Carl Bernstein (one half of the duo behind All The President’s Men) chronicles his life as an investigative reporter in Chasing History. Nobel Prize-winner Amartya Sen looks at what it means to belong in Home in the World while Wajahat Ali takes a humorous look at Islamophobia in Go Back To Where You Came From! (a Peak Pick!) In Lost & Found, Kathryn Schulz recounts how she lost her father and met the woman she would marry within a year; meanwhile, Lindsey Vonn reveals how she broke barriers to become the greatest female skier of all time in Rise. In Things I Should Have Said, Jamie Lynn Spears (little sister to Britney) tells her life story so far, while Jenny Pentland shares what it was like growing up in the shadow of her mother, Roseanne, in This Will be Funny Later. And writer Peter Bacho pays tribute to Filipino Seattle in Uncle Rico’s Encore.
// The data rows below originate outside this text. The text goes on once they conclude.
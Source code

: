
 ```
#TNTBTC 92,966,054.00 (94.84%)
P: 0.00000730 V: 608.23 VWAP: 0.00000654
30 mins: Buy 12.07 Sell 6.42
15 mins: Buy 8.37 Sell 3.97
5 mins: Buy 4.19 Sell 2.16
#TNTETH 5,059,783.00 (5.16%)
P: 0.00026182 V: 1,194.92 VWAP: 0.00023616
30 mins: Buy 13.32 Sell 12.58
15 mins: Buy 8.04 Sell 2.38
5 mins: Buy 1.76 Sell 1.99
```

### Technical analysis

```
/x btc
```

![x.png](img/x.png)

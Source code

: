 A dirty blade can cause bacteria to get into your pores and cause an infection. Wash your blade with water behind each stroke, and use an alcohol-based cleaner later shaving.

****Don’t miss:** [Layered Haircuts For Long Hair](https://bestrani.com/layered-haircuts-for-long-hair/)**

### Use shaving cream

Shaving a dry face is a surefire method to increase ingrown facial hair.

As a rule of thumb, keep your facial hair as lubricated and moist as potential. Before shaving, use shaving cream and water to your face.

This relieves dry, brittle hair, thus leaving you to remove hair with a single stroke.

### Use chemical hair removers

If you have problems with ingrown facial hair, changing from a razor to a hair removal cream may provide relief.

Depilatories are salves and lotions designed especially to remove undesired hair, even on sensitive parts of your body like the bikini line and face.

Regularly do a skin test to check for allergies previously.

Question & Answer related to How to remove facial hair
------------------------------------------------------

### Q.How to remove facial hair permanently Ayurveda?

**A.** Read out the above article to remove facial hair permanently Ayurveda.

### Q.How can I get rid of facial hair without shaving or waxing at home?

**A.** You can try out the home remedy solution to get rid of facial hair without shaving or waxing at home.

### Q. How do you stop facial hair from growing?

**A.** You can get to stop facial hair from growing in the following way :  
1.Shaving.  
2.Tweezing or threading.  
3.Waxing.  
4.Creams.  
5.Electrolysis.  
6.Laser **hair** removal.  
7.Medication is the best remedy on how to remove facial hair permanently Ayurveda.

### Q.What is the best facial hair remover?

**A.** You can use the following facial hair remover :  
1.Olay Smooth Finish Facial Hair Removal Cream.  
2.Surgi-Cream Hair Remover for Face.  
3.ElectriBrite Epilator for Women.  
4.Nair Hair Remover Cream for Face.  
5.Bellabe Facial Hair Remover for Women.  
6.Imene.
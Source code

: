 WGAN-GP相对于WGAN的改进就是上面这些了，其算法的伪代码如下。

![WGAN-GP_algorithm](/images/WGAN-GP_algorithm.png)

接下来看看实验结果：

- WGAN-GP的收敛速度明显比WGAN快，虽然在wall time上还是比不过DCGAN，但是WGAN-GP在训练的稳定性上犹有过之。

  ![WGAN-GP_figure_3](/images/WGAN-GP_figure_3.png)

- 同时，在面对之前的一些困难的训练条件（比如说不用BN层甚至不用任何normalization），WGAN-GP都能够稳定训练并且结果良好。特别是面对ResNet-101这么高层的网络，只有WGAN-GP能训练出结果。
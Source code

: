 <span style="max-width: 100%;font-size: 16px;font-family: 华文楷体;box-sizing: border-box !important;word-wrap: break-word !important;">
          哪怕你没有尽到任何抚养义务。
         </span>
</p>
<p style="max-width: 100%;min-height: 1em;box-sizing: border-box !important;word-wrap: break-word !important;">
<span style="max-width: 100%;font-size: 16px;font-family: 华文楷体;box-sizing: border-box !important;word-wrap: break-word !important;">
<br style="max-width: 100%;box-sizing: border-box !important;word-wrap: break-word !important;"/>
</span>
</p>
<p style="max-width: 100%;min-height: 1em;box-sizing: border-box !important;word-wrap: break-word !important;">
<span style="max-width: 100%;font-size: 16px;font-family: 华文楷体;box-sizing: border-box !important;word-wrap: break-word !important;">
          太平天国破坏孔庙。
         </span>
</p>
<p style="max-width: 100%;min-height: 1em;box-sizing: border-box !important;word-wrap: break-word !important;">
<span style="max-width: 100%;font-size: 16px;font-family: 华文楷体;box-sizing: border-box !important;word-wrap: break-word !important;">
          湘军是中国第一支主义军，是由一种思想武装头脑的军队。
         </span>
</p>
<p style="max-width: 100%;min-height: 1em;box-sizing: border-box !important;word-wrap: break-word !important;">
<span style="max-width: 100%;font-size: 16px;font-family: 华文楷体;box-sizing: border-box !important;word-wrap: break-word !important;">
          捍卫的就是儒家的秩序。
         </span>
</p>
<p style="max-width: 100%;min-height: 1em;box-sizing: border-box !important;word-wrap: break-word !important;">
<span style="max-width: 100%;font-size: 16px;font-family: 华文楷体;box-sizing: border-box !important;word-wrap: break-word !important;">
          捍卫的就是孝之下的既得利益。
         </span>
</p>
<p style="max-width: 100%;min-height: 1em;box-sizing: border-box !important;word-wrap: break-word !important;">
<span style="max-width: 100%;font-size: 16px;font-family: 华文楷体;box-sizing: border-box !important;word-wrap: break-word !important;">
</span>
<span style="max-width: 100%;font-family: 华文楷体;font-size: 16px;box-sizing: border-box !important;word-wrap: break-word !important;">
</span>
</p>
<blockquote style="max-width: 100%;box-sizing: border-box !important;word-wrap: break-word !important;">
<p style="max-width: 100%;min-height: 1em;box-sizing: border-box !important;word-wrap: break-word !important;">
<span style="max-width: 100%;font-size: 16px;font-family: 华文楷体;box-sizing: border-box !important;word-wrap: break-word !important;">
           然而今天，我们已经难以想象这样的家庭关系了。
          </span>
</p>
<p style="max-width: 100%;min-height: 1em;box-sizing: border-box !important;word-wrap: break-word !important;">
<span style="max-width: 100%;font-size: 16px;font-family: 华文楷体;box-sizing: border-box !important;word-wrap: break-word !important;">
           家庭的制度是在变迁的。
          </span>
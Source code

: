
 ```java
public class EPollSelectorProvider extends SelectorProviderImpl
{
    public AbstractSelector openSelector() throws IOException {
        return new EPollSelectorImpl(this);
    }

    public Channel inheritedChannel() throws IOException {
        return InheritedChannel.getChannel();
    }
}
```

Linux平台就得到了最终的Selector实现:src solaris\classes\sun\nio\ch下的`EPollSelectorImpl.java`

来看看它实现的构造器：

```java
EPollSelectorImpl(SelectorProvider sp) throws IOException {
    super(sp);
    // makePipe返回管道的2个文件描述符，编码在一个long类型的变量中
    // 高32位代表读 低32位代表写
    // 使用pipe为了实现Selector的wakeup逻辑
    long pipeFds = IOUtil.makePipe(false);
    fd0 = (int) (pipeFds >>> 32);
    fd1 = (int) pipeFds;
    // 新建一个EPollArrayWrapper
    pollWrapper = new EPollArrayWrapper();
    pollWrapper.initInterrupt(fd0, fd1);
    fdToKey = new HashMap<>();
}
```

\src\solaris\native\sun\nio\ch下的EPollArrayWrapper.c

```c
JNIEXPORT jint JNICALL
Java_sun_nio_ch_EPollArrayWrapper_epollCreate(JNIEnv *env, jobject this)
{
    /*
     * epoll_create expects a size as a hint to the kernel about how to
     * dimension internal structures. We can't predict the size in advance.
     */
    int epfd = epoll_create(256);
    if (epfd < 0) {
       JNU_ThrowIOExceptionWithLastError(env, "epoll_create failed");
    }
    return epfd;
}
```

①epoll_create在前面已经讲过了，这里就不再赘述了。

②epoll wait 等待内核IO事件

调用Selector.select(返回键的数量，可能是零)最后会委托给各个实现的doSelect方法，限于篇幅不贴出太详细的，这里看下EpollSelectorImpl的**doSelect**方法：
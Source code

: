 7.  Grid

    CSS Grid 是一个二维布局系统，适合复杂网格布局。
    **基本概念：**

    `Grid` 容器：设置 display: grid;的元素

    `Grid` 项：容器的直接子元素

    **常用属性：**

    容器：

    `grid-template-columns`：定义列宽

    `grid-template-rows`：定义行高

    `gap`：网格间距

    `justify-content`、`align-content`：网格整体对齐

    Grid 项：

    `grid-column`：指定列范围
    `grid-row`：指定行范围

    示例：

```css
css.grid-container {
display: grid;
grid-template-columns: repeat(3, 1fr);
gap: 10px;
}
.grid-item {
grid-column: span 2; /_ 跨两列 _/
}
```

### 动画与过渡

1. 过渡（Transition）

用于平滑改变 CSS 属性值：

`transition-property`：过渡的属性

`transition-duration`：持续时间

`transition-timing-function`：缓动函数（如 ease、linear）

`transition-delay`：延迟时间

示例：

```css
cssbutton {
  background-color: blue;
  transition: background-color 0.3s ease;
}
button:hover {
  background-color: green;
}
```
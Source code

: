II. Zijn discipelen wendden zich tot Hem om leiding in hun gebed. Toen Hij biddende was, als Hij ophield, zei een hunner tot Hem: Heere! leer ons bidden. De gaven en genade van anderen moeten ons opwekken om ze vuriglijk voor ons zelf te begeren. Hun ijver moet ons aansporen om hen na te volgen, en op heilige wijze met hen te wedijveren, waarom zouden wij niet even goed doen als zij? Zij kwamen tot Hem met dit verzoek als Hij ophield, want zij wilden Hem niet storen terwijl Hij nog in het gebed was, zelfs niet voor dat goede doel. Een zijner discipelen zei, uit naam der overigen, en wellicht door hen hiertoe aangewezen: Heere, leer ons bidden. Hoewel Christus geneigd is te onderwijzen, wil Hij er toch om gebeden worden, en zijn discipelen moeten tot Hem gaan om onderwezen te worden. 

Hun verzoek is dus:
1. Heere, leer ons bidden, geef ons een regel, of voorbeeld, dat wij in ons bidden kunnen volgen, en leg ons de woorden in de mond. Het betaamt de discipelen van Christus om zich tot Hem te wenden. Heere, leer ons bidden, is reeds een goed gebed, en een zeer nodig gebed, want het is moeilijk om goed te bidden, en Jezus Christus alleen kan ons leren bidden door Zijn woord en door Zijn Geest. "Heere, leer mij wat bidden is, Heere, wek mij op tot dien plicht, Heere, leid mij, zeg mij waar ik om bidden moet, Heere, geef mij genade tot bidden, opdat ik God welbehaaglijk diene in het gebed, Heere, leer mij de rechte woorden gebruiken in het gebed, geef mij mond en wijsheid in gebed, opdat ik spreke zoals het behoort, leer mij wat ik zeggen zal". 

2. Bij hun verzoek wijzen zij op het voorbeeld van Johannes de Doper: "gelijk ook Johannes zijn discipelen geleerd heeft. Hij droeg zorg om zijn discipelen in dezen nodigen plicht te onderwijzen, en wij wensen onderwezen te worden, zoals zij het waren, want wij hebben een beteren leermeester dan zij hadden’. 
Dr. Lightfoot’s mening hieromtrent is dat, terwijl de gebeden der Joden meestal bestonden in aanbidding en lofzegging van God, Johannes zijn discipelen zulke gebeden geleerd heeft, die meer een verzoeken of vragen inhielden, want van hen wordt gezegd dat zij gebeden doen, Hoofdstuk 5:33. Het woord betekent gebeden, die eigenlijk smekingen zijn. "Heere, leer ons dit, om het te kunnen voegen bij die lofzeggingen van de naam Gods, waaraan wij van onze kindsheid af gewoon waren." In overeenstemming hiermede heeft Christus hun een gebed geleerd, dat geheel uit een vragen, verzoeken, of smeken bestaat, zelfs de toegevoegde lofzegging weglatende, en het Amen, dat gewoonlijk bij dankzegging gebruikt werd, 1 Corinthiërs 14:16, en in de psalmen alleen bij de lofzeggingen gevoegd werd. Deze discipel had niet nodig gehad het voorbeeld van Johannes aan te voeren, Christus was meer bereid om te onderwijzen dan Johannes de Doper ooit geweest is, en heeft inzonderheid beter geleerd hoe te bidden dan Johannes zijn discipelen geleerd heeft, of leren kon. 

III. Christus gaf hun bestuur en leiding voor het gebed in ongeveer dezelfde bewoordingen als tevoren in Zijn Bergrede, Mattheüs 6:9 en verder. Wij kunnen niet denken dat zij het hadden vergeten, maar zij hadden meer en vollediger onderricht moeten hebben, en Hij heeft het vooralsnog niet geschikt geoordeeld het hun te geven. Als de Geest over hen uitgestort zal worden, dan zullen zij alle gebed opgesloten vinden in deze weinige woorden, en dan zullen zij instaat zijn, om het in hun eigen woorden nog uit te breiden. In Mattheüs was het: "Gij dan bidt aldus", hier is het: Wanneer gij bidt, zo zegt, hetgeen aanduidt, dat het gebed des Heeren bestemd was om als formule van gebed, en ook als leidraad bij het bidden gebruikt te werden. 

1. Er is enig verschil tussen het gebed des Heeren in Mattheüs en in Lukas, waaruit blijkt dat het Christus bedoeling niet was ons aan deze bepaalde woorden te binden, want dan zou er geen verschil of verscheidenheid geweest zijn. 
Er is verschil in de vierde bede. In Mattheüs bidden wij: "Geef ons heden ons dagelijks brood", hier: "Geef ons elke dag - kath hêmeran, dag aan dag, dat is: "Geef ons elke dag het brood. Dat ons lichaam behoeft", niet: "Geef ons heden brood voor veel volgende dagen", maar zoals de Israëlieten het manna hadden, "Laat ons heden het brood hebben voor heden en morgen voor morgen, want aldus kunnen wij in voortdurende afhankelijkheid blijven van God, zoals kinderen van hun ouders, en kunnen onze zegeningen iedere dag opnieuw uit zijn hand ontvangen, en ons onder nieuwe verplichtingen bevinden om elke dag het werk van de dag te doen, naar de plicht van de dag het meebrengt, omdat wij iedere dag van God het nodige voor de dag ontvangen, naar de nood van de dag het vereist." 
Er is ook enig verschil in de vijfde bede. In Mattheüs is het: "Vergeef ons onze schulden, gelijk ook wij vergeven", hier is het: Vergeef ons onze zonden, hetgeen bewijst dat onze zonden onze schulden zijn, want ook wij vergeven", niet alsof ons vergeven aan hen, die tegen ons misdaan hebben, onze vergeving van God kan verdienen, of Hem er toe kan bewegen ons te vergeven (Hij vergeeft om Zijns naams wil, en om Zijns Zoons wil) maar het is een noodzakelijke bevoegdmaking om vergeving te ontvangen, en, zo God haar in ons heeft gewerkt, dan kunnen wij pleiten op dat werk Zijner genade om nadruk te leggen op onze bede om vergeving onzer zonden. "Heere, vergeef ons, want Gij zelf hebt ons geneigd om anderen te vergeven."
In The Betrayal of Anne Frank, Rosemary Sullivan teams up with a retired FBI agent to reveal the mystery behind who brought the Nazis to her door (a Peak Pick!) while Harald Jähner looks at the decade after the fall of the Third Reich in Germany in Aftermath. Danielle Friedman traces the origins of women’s exercise culture to the 1950s in the energetic Let’s Get Physical while readers can revisit Black life during the first half of the 20th century by the Harlem Renaissance great Zora Neale Hurston in You Don’t Know Us Negroes.
~posted by Frank B.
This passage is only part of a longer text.